## ASSIGNED TASK
Every entry below must be copied exactly, with nothing left out.

Extracted records:
---
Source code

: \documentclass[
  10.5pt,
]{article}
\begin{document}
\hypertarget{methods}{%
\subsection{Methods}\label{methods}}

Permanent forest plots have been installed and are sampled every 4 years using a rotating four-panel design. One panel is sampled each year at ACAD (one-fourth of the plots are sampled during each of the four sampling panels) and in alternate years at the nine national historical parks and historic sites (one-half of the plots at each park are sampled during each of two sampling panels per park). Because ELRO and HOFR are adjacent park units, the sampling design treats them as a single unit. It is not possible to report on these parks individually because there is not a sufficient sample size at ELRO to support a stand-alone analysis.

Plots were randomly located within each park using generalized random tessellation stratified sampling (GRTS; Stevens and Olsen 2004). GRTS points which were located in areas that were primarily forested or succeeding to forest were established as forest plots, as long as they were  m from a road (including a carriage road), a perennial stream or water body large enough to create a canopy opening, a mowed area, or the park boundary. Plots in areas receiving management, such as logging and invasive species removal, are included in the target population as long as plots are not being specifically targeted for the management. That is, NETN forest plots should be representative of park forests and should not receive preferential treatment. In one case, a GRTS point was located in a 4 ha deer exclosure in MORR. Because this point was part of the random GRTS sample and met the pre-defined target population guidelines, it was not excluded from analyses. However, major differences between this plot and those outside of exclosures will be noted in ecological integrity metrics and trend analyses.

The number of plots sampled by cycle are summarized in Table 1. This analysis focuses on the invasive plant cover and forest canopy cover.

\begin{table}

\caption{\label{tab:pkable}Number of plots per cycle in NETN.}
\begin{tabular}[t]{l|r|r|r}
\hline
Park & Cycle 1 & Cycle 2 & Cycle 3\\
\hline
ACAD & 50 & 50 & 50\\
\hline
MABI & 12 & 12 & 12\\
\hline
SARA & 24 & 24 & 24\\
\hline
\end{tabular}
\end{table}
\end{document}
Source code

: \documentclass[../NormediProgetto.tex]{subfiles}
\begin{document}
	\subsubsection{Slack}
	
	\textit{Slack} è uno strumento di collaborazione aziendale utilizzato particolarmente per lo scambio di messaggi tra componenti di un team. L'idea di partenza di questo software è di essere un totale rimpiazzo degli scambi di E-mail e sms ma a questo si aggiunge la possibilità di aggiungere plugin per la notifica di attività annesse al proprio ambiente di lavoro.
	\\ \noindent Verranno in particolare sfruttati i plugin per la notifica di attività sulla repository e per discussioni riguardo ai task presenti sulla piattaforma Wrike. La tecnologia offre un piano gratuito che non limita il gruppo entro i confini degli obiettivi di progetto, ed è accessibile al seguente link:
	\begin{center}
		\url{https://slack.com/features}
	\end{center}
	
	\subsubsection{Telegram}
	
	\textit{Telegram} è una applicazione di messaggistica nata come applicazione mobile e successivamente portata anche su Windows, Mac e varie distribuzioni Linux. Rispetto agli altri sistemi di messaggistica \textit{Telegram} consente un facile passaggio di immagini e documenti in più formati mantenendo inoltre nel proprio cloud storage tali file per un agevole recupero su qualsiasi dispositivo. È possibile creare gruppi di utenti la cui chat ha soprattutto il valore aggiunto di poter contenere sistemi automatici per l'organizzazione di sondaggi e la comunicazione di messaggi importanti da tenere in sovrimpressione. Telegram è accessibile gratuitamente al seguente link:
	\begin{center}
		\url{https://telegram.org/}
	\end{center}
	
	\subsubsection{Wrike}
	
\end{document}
---
## EXPECTED ANSWER
Source code

: \documentclass[
  10.5pt,
]{article}
\begin{document}
\hypertarget{methods}{%
\subsection{Methods}\label{methods}}

Permanent forest plots have been installed and are sampled every 4 years using a rotating four-panel design. One panel is sampled each year at ACAD (one-fourth of the plots are sampled during each of the four sampling panels) and in alternate years at the nine national historical parks and historic sites (one-half of the plots at each park are sampled during each of two sampling panels per park). Because ELRO and HOFR are adjacent park units, the sampling design treats them as a single unit. It is not possible to report on these parks individually because there is not a sufficient sample size at ELRO to support a stand-alone analysis.

Plots were randomly located within each park using generalized random tessellation stratified sampling (GRTS; Stevens and Olsen 2004). GRTS points which were located in areas that were primarily forested or succeeding to forest were established as forest plots, as long as they were  m from a road (including a carriage road), a perennial stream or water body large enough to create a canopy opening, a mowed area, or the park boundary. Plots in areas receiving management, such as logging and invasive species removal, are included in the target population as long as plots are not being specifically targeted for the management. That is, NETN forest plots should be representative of park forests and should not receive preferential treatment. In one case, a GRTS point was located in a 4 ha deer exclosure in MORR. Because this point was part of the random GRTS sample and met the pre-defined target population guidelines, it was not excluded from analyses. However, major differences between this plot and those outside of exclosures will be noted in ecological integrity metrics and trend analyses.

The number of plots sampled by cycle are summarized in Table 1. This analysis focuses on the invasive plant cover and forest canopy cover.

\begin{table}

\caption{\label{tab:pkable}Number of plots per cycle in NETN.}
\begin{tabular}[t]{l|r|r|r}
\hline
Park & Cycle 1 & Cycle 2 & Cycle 3\\
\hline
ACAD & 50 & 50 & 50\\
\hline
MABI & 12 & 12 & 12\\
\hline
SARA & 24 & 24 & 24\\
\hline
\end{tabular}
\end{table}
\end{document}
Source code

: \documentclass[../NormediProgetto.tex]{subfiles}
\begin{document}
	\subsubsection{Slack}
	
	\textit{Slack} è uno strumento di collaborazione aziendale utilizzato particolarmente per lo scambio di messaggi tra componenti di un team. L'idea di partenza di questo software è di essere un totale rimpiazzo degli scambi di E-mail e sms ma a questo si aggiunge la possibilità di aggiungere plugin per la notifica di attività annesse al proprio ambiente di lavoro.
	\\ \noindent Verranno in particolare sfruttati i plugin per la notifica di attività sulla repository e per discussioni riguardo ai task presenti sulla piattaforma Wrike. La tecnologia offre un piano gratuito che non limita il gruppo entro i confini degli obiettivi di progetto, ed è accessibile al seguente link:
	\begin{center}
		\url{https://slack.com/features}
	\end{center}
	
	\subsubsection{Telegram}
	
	\textit{Telegram} è una applicazione di messaggistica nata come applicazione mobile e successivamente portata anche su Windows, Mac e varie distribuzioni Linux. Rispetto agli altri sistemi di messaggistica \textit{Telegram} consente un facile passaggio di immagini e documenti in più formati mantenendo inoltre nel proprio cloud storage tali file per un agevole recupero su qualsiasi dispositivo. È possibile creare gruppi di utenti la cui chat ha soprattutto il valore aggiunto di poter contenere sistemi automatici per l'organizzazione di sondaggi e la comunicazione di messaggi importanti da tenere in sovrimpressione. Telegram è accessibile gratuitamente al seguente link:
	\begin{center}
		\url{https://telegram.org/}
	\end{center}
	
	\subsubsection{Wrike}
	
\end{document}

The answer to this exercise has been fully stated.